[Problem description]: Read through the lines below and copy the ones holding the string "exists".
___
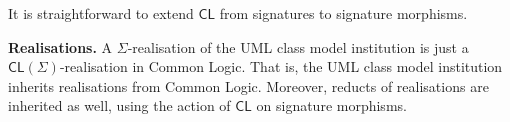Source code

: \documentclass[10pt, a4paper]{isov2}
\newcommand*{\CL}{\ensuremath{\mathsf{CL}}\xspace}
\begin{document}
It is straightforward to extend $\CL$
from signatures to signature morphisms.

\medskip\noindent\textbf{Realisations.}
A $\Sigma$-realisation of the UML class model institution is just a
$\CL(\Sigma)$-realisation in Common Logic. That is, the UML class model
institution inherits realisations from Common Logic. Moreover, reducts
of realisations
are inherited as well, using the action of $\CL$ on signature morphisms.





\end{document}
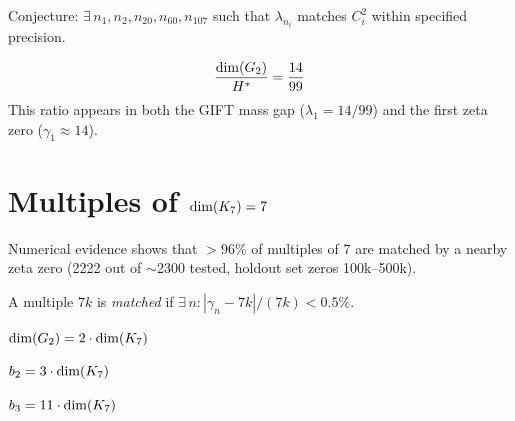\begin{definition}\label{def:spectral_hyp}
    \leanok
    Conjecture: $\exists\, n_1, n_2, n_{20}, n_{60}, n_{107}$ such that
    $\lambda_{n_i}$ matches $C_i^2$ within specified precision.
\end{definition}

\begin{theorem}\label{thm:unified_ratio}
    \leanok
    \[
        \frac{\opdim(\Gtwo)}{\Hstar} = \frac{14}{99}
    \]
    This ratio appears in both the GIFT mass gap ($\lambda_1 = 14/99$) and the
    first zeta zero ($\gamma_1 \approx 14$).
\end{theorem}

\section{Multiples of \texorpdfstring{$\opdim(\Kseven) = 7$}{dim(K7) = 7}}

Numerical evidence shows that $> 96\%$ of multiples of 7 are matched by
a nearby zeta zero (2222 out of $\sim$2300 tested, holdout set zeros 100k--500k).

\begin{definition}\label{def:is_matched}
    A multiple $7k$ is \emph{matched} if $\exists\, n : |\gamma_n - 7k| / (7k) < 0.5\%$.
\end{definition}

\begin{theorem}[$\opdim(\Gtwo) = 2 \times 7$]\label{thm:dimG2_7}
    \leanok
    $\opdim(\Gtwo) = 2 \cdot \opdim(\Kseven)$
\end{theorem}

\begin{theorem}[$\btwo = 3 \times 7$]\label{thm:b2_7}
    \leanok
    $\btwo = 3 \cdot \opdim(\Kseven)$
\end{theorem}

\begin{theorem}[$\bthree = 11 \times 7$]\label{thm:b3_7}
    \leanok
    $\bthree = 11 \cdot \opdim(\Kseven)$
\end{theorem}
___
[Written answer]:
    Conjecture: $\exists\, n_1, n_2, n_{20}, n_{60}, n_{107}$ such that
    A multiple $7k$ is \emph{matched} if $\exists\, n : |\gamma_n - 7k| / (7k) < 0.5\%$.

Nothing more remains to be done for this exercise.